This function computes the standard error required to achieve replication success with a certain probability and based on the replication Bayes factor under normality. The replication Bayes factor is assumed to be oriented so that values below one indicate replication success, whereas values above one indicate evidence for the null hypothesis.

Usage

ssdBFr(
  level,
  dprior,
  power,
  searchInt = c(.Machine$double.eps^0.5, 2),
  paradox = TRUE
)

Value

Returns an object of class "ssdRS". See ssd for details.

Arguments

level

Bayes factor level below which replication success is achieved

dprior

Design prior object

power

Desired probability of replication success

searchInt

Interval for numerical search over replication standard errors

paradox

Should the probability of replication success be computed allowing for the replication paradox (replication success when the effect estimates from original and replication study have a different sign)? Defaults to TRUE

Author

Samuel Pawel

References

Pawel, S., Consonni, G., and Held, L. (2022). Bayesian approaches to designing replication studies. arXiv preprint. tools:::Rd_expr_doi("10.48550/arXiv.2211.02552")

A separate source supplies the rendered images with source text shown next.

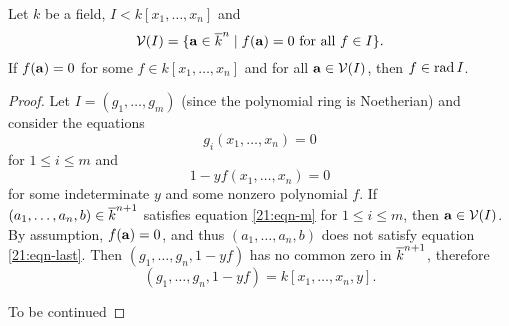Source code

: \begin{thm}
  Let $k$ be a field, $I<k[x_1,\ldots,x_n]$ and
  \[ \mathcal{V}(I) = \{ \mathbf{a} \in \overline k^n \mid f(\mathbf{a}) = 0 \text{ for all } f \in I \}. \]
  If $f(\mathbf{a})=0$ for some $f \in k[x_1,\ldots,x_n]$ and for all $\mathbf{a} \in \mathcal{V}(I)$, then $f \in \operatorname{rad} I$.
\end{thm}

\begin{proof}
  Let $I = (g_1,\ldots,g_m)$ (since the polynomial ring is Noetherian) and consider the equations
  \begin{equation}\label{21:eqn-m}
    g_i(x_1,\ldots,x_n)=0
  \end{equation}
  for $1 \leq i \leq m$ and
  \begin{equation}\label{21:eqn-last}
    1-yf(x_1,\ldots,x_n)=0
  \end{equation}
  for some indeterminate $y$ and some nonzero polynomial $f$.
  If $(a_1,\ldots,a_n,b) \in \overline k^{n+1}$ satisfies equation \ref{21:eqn-m} for $1 \leq i \leq m$, then $\mathbf{a} \in \mathcal{V}(I)$.
  By assumption, $f(\mathbf{a})=0$, and thus $(a_1,\ldots,a_n,b)$ does not satisfy equation \ref{21:eqn-last}.
  Then $(g_1,\ldots,g_n,1-yf)$ has no common zero in $\overline k^{n+1}$, therefore
  \[ (g_1,\ldots,g_n,1-yf) = k[x_1,\ldots,x_n,y]. \]

  To be continued
\end{proof}
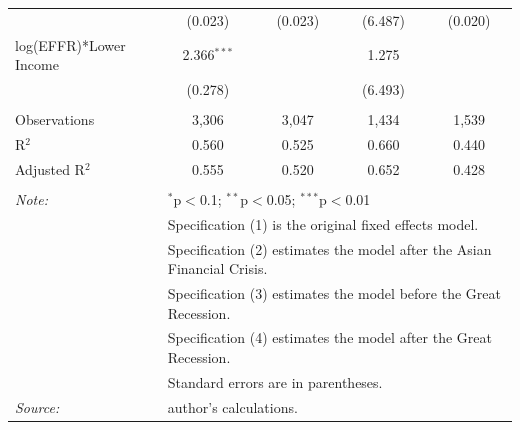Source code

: \documentclass[12pt]{article}
\begin{document}
\begin{table}[h!]
\begin{tabular}{@{\extracolsep{5pt}}lcccc}
  & (0.023) & (0.023) & (6.487) & (0.020) \\ 
  log(EFFR)*Lower Income & 2.366$^{***}$ &  & 1.275 &  \\ 
  & (0.278) &  & (6.493) &  \\ 
 \hline \\[-1.8ex] 
Observations & 3,306 & 3,047 & 1,434 & 1,539 \\ 
R$^{2}$ & 0.560 & 0.525 & 0.660 & 0.440 \\ 
Adjusted R$^{2}$ & 0.555 & 0.520 & 0.652 & 0.428 \\ 
\hline 
\hline \\[-1.8ex] 
\textit{Note:}  & \multicolumn{4}{l}{$^{*}$p$<$0.1; $^{**}$p$<$0.05; $^{***}$p$<$0.01} \\ 
 & \multicolumn{4}{l}{Specification (1) is the original fixed effects model.} \\ 
 & \multicolumn{4}{l}{Specification (2) estimates the model after the Asian Financial Crisis.} \\ 
 & \multicolumn{4}{l}{Specification (3) estimates the model before the Great Recession.} \\ 
 & \multicolumn{4}{l}{Specification (4) estimates the model after the Great Recession.} \\ 
 & \multicolumn{4}{l}{Standard errors are in parentheses.} \\ 
 \textit{Source:}& \multicolumn{4}{l}{author's calculations.} \\ 
\end{tabular} 
\end{table} 
\FloatBarrier
\end{document}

Verhagen, J. and Wagenmakers, E. J. (2014). Bayesian tests to quantify the result of a replication attempt. Journal of Experimental Psychology: General, 145:1457-1475. tools:::Rd_expr_doi("10.1037/a0036731")

Ly, A., Etz, A., Marsman, M., and Wagenmakers, E.-J. (2018). Replication Bayes factors from evidence updating. Behavior Research Methods, 51(6), 2498-2508. tools:::Rd_expr_doi("10.3758/s13428-018-1092-x")

Examples

Run this code
## specify design prior
to1 <- 0.2
so1 <- 0.05
dprior <- designPrior(to = to1, so = so1, tau = 0.03)
ssdBFr(level = 1/10, dprior = dprior, power = 0.8)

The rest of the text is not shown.